私はそれを聞いて社長の勇姿を想像し胸が一杯になる。私の作ったものが彼の役に立ったなら、こんなに嬉しいことはないから。
「ナマエの作る武器はやっぱすげぇな。オレも助けられたぞ、と」
「でもレノさん怪我したって聞いて……もっと助けてあげられなくてすみませんでした」
私はレノさんの頭に巻かれた包帯に目をやる。
「別にアンタのせいじゃない。アンタに貰ったのは役に立ったけど、ちょっと状況が上手くなかった」
「レノさん……」
「だからアンタは気にすんなよ、と」
「タークスって、本当に大変ですよね……」
「それが仕事だからな。前にも言ったけどこれ以外の生き方知らねぇんだ、オレたち」
レノさんはおどけてウインクすると舌を出した。
「昔シスネと約束したんです。タークスの誰かが困ってたら助けるって」
「へぇ、アイツとそんな話したのか?」
「だから絶対にもっと強い武器を作って届けますね、レノさん」
「そりゃ楽しみだな、と」
シスネだけではなくタークスの人達には本当に色々と助けてもらったから。
「ってかよ、ナマエ」
レノさんは人差し指を立てて私を指差した。
「その『レノさん』てのそろそろやめてくれねぇ? そういう他人行儀なの苦手なんだよ。オレたちダチだろ」
レノさんーーもといレノはそう言うと、敬語もやめだ、と付け加えた。
私の事を友達だと思ってくれるならなんだか嬉しい。こうやって人間関係の垣根をひょいと越えられる人は本当に尊敬する。
「じゃあ、レノがそう言ってくれるなら」
「おう。なんたってシスネのダチだしな」
きっと彼女は喜んでくれるだろう。
けれど本当は三人で……良かったら社長も誘って、また四人で飲みに行きたかったなと、私は少し寂しくなった。

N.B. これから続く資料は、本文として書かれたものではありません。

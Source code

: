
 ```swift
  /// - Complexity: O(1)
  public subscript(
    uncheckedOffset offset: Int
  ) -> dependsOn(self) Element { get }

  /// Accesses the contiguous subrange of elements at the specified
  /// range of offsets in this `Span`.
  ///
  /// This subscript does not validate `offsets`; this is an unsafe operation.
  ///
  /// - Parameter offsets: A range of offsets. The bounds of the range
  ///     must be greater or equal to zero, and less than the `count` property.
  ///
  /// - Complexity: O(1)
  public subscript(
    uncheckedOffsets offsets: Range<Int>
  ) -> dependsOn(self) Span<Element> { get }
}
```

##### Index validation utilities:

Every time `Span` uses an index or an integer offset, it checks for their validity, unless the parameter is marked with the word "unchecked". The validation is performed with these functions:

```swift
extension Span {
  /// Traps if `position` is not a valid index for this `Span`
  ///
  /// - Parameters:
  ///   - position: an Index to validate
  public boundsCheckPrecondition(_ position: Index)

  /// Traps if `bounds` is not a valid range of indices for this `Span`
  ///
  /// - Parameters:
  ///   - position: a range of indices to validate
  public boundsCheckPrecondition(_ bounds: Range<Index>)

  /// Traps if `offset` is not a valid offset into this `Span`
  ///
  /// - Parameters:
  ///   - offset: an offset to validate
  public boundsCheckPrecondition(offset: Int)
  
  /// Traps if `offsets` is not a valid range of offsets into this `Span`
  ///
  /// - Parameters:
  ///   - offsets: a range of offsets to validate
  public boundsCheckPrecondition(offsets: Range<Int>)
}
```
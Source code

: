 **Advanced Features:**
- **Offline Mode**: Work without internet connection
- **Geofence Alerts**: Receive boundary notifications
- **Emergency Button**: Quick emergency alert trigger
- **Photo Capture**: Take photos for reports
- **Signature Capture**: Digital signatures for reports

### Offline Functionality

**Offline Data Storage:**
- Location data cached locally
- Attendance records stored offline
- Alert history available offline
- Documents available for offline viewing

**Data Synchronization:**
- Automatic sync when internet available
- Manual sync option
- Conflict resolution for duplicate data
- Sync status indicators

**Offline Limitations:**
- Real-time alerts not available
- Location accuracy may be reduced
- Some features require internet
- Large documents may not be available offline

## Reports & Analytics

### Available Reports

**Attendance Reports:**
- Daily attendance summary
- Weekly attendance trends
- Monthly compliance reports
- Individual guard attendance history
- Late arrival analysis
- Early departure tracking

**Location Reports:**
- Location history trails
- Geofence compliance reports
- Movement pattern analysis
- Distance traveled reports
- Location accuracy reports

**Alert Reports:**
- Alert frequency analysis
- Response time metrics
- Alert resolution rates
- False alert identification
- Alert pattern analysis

レノはもう何日か休養したらゴンガガに向かう任務から仕事に復帰するらしい。
ゴンガガと言えばジャングルに囲まれた村だが、神羅との接点は昔メルトダウンした魔晄路くらいしか考えられなかった。
気を付けてね、と言うと彼は歯を見せて笑った。私はなんとかして彼がゴンガガに立つまでに新しいロッドを届けようと思った。
一人になって、私はようやく抱えていた包みを下ろす。
深呼吸をひとつして丁寧に包みを開けると、中からは大きく欠けたショットガンの本体と、レノ達が必死に掻き集めてくれたらしい割れた破片が収められた箱が出てきた。
ここまで集めるのは相当大変だっただろう。
私はレノと、相棒と言っていたもう一人のタークスに心の中で感謝する。
そして戦いの後なのにこれを探そうとしてくれた社長にも、勿論。
社長はこの事を私が知ったら悲しむのではないかと心配してくれていたらしい。言い出せなかったと言った時の彼のあの悲しそうな表情が頭に浮かんで、胸の奥が痛んだ。
でも私は、立派に役目を果たして彼を守ってくれたこの銃を誇りに思う。
「綺麗になって、生まれ変わろうね」
そしてまた社長の役に立てれば良い。私もそうなれたら良いのになんて、少しだけ思ったりした。